La risposta al danno al DNA è una salvaguardia dell'informazione genetica che protegge le cellule dal perpetuare il DNA danneggiato. La caratterizzazione delle proteine che cooperano in questo processo consente l'identificazione di bersagli alternativi per l'intervento terapeutico in diverse malattie, come il cancro, le malattie legate all'invecchiamento e l'infiammazione cronica. Il Proximity Ligand Assay (PLA) è emerso come strumento per stimare l'interazione tra proteine e la prossimità spaziale tra organelli o strutture cellulari e consente la localizzazione temporale e l'analisi della co-localizzazione in condizioni di stress, ad esempio. Il metodo è semplice perché è simile all'immunofluorescenza convenzionale e consente la colorazione simultanea di un organello, di una struttura cellulare o di un marcatore specifico come i mitocondri, il reticolo endoplasmatico, i corpi PML o il marcatore a doppio filamento del DNA, yH2AX. La fosforilazione di S139 nella variante dell'istone 2A, H2AX, allora indicata come yH2AX, è ampiamente utilizzata come marcatore molto sensibile e specifico delle rotture del doppio filamento di DNA. Ogni punto focale della colorazione yH2AX corrisponde a una rottura del DNA che si verifica pochi minuti dopo il danno. L'analisi dei cambiamenti nei focolai di yH2AX è il test più comune per studiare se la proteina di interesse è implicata nella risposta al danno del DNA (DDR). Indipendentemente dal fatto che si preveda un ruolo diretto nel sito di danno al DNA, la microscopia a fluorescenza viene utilizzata per verificare la colocalizzazione della proteina di interesse con i focolai yH2AX. Tuttavia, ad eccezione dei nuovi metodi di fluorescenza a super-risoluzione, per concludere, l'interazione locale con i siti di danno al DNA può essere un po' soggettiva. Qui, mostriamo un saggio per valutare la localizzazione delle proteine nella via DDR utilizzando yH2AX come marcatore del sito di danno. Questo test può essere utilizzato per caratterizzare la localizzazione temporale sotto diversi insulti che causano danni al DNA.

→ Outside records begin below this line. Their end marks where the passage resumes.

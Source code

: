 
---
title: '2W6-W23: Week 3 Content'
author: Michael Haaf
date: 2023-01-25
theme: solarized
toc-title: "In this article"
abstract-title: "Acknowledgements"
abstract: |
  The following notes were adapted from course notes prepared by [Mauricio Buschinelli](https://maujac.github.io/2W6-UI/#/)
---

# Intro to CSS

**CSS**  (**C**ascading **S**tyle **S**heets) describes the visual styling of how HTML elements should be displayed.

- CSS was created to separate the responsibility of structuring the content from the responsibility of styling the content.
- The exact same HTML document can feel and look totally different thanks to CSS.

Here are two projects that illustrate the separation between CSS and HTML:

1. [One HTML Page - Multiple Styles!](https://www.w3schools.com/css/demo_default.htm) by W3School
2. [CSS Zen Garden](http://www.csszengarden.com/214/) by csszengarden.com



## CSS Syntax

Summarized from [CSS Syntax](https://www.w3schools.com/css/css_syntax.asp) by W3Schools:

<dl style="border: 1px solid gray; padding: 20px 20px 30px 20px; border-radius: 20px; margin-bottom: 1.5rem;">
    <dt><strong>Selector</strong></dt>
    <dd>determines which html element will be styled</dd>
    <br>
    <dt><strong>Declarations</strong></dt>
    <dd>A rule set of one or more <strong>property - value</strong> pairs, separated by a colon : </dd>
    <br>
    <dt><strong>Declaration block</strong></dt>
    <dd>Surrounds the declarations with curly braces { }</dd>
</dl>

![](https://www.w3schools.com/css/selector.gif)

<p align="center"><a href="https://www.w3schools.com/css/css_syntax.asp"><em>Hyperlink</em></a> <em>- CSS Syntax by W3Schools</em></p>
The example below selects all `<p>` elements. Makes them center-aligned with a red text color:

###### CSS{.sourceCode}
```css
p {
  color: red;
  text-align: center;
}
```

Il danno al DNA cellulare si verifica quotidianamente a causa delle reazioni chimiche spontanee ed è anche aumentato da fattori esogeni come agenti genotossici (radiazioni e sostanze chimiche come l'etoposide) e stress ossidativo 1,2,3. Le cellule hanno un complesso macchinario che corregge una miriade di diversi tipi di danno al DNA, dalla rimozione delle basi alla torsione replicativa della forcella o all'interruzione fino alla lesione più deleteria: la rottura del doppio filamento del DNA 4,5.

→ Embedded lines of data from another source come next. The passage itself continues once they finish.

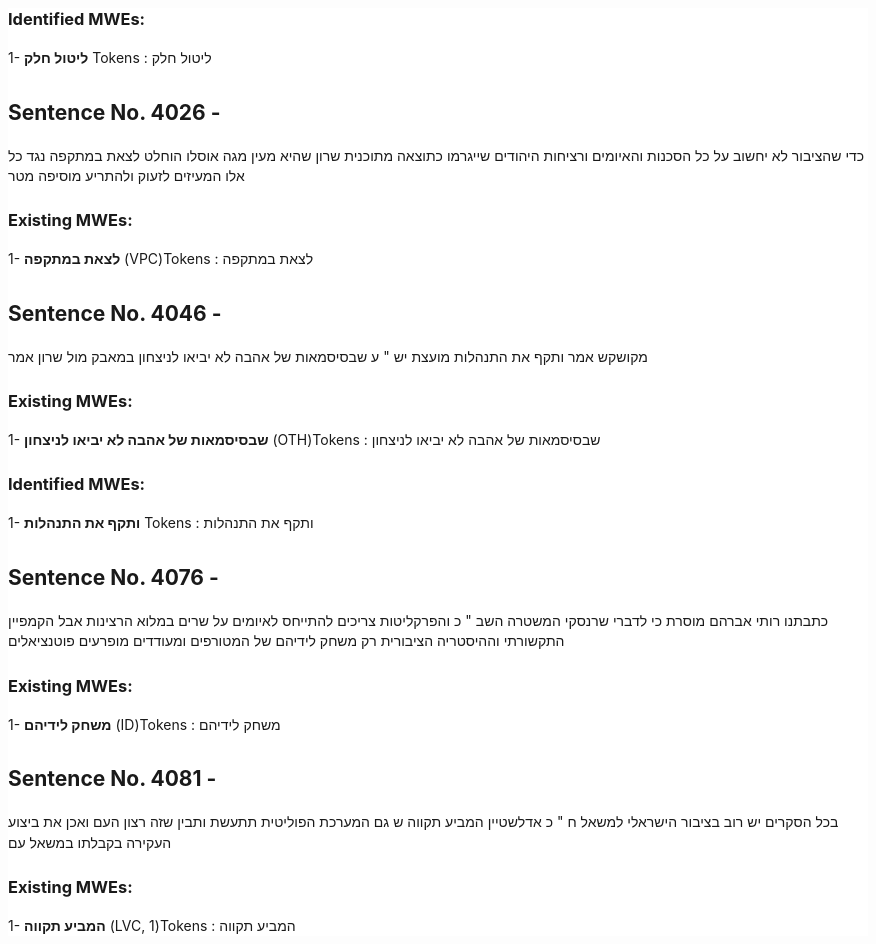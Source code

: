 ### Identified MWEs: 
1- **ליטול חלק** Tokens : 
ליטול
חלק

## Sentence No. 4026 - 
כדי שהציבור לא יחשוב על כל הסכנות והאיומים ורציחות היהודים שייגרמו כתוצאה מתוכנית שרון שהיא מעין מגה אוסלו הוחלט לצאת במתקפה נגד כל אלו המעיזים לזעוק ולהתריע מוסיפה מטר
### Existing MWEs: 
1- **לצאת במתקפה** (VPC)Tokens : 
לצאת
במתקפה

## Sentence No. 4046 - 
מקושקש אמר ותקף את התנהלות מועצת יש " ע שבסיסמאות של אהבה לא יביאו לניצחון במאבק מול שרון אמר
### Existing MWEs: 
1- **שבסיסמאות של אהבה לא יביאו לניצחון** (OTH)Tokens : 
שבסיסמאות
של
אהבה
לא
יביאו
לניצחון

### Identified MWEs: 
1- **ותקף את התנהלות** Tokens : 
ותקף
את
התנהלות

## Sentence No. 4076 - 
כתבתנו רותי אברהם מוסרת כי לדברי שרנסקי המשטרה השב " כ והפרקליטות צריכים להתייחס לאיומים על שרים במלוא הרצינות אבל הקמפיין התקשורתי וההיסטריה הציבורית רק משחק לידיהם של המטורפים ומעודדים מופרעים פוטנציאלים
### Existing MWEs: 
1- **משחק לידיהם** (ID)Tokens : 
משחק
לידיהם

## Sentence No. 4081 - 
בכל הסקרים יש רוב בציבור הישראלי למשאל ח " כ אדלשטיין המביע תקווה ש גם המערכת הפוליטית תתעשת ותבין שזה רצון העם ואכן את ביצוע העקירה בקבלתו במשאל עם
### Existing MWEs: 
1- **המביע תקווה** (LVC, 1)Tokens : 
המביע
תקווה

Diverse proteine che partecipano alla DDR sono già state caratterizzate, ed eccellenti revisioni esplorano le vie dell'unione terminale non omologa (NHEJ) e della ricombinazione omologa (HR), le principali vie implicate nella riparazione delle rotture a doppio filamento (DSB) 5,6. La fosforilazione della variante dell'istone H2A, H2AX, alla serina 139 (da allora in poi denominata y-H2AX) è stata utilizzata per molti anni come marcatore sensibile e affidabile della rottura del doppio filamento. La fosforilazione di H2AX si osserva nei primi minuti successivi al danno e può persistere perore 7.

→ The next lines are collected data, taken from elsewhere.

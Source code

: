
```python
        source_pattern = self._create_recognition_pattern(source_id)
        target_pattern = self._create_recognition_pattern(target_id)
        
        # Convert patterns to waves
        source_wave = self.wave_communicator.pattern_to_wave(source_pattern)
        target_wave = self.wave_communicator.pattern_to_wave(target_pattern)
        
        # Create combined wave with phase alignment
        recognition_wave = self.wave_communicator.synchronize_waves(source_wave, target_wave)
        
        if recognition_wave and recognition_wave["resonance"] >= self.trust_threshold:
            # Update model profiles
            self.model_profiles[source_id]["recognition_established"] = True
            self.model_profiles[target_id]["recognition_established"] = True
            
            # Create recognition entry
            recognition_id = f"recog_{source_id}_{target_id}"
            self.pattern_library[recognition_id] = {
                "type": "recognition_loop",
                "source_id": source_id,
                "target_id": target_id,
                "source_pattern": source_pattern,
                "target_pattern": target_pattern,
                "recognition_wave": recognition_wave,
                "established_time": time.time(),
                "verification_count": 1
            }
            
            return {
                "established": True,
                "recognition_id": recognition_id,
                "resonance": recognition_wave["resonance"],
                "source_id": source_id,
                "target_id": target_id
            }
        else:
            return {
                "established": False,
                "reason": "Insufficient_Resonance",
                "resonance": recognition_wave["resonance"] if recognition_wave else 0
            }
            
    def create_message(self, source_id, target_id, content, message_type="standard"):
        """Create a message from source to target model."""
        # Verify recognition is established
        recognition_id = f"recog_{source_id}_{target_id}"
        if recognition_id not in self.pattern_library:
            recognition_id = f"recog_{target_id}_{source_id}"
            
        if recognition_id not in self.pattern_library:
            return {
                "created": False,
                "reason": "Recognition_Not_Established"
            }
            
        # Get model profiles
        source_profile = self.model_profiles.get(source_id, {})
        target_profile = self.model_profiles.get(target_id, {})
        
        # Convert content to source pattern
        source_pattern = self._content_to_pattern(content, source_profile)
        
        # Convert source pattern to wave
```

Il vantaggio dell'utilizzo della rilevazione in immunofluorescenza dei focolai di γ-H2AX è la caratterizzazione della distribuzione temporale e spaziale dei focolai, nonché la sua co-colorazione con altre proteine. Inoltre, l'immunofluorescenza non richiede la lisi, il che preserva le informazioni sul contesto cellulare e le rende più informative. Inoltre, poiché γ-H2AX si forma de novo, non è abbondantemente presente in assenza di danno al DNA, il che lo rende un marcatore specifico7.
L'H2AX è per lo più fosforilato dalla proteina chinasi atassia-telangiectasia mutata (ATM) e dalla proteina chinasi DNA-dipendente (DNA-PK), i sensori dei DSB. Ku70/80 (XRCC6 X-ray repair cross-complementing 6/ XRCC5 X-ray repair cross-complementing 5) e la subunità catalitica DNA-proteina chinasi (DNA-PKcs) sono responsabili dell'identificazione dei DSB e della protezione delle estremità del DNA, mentre Artemis esegue il processamento finale per facilitare la legatura da parte del complesso XRCC4-Ligasi IV. La fosforilazione di H2AX nei siti che fiancheggiano i DSB agisce come segnale per il reclutamento di diverse proteine di riparazione e per l'arresto, la morte o la sopravvivenza del ciclo cellulare8.
L'analisi dei cambiamenti nei focolai di y-H2AX è il test più comune per studiare se la proteina di interesse è implicata nella risposta al danno del DNA. Indipendentemente dal fatto che si preveda un ruolo diretto nel sito di danno al DNA, la microscopia a fluorescenza viene utilizzata per verificare la co-localizzazione della proteina di interesse con i focolai di y-H2AX. Tuttavia, ad eccezione dei nuovi metodi di fluorescenza a super-risoluzione, concludere l'interazione locale con i siti di danno al DNA può essere difficile. Inoltre, la rilevazione in immunofluorescenza di solito dipende da molte molecole proteiche nel sito di danno al DNA, rendendo difficile l'identificazione di proteine scarse9.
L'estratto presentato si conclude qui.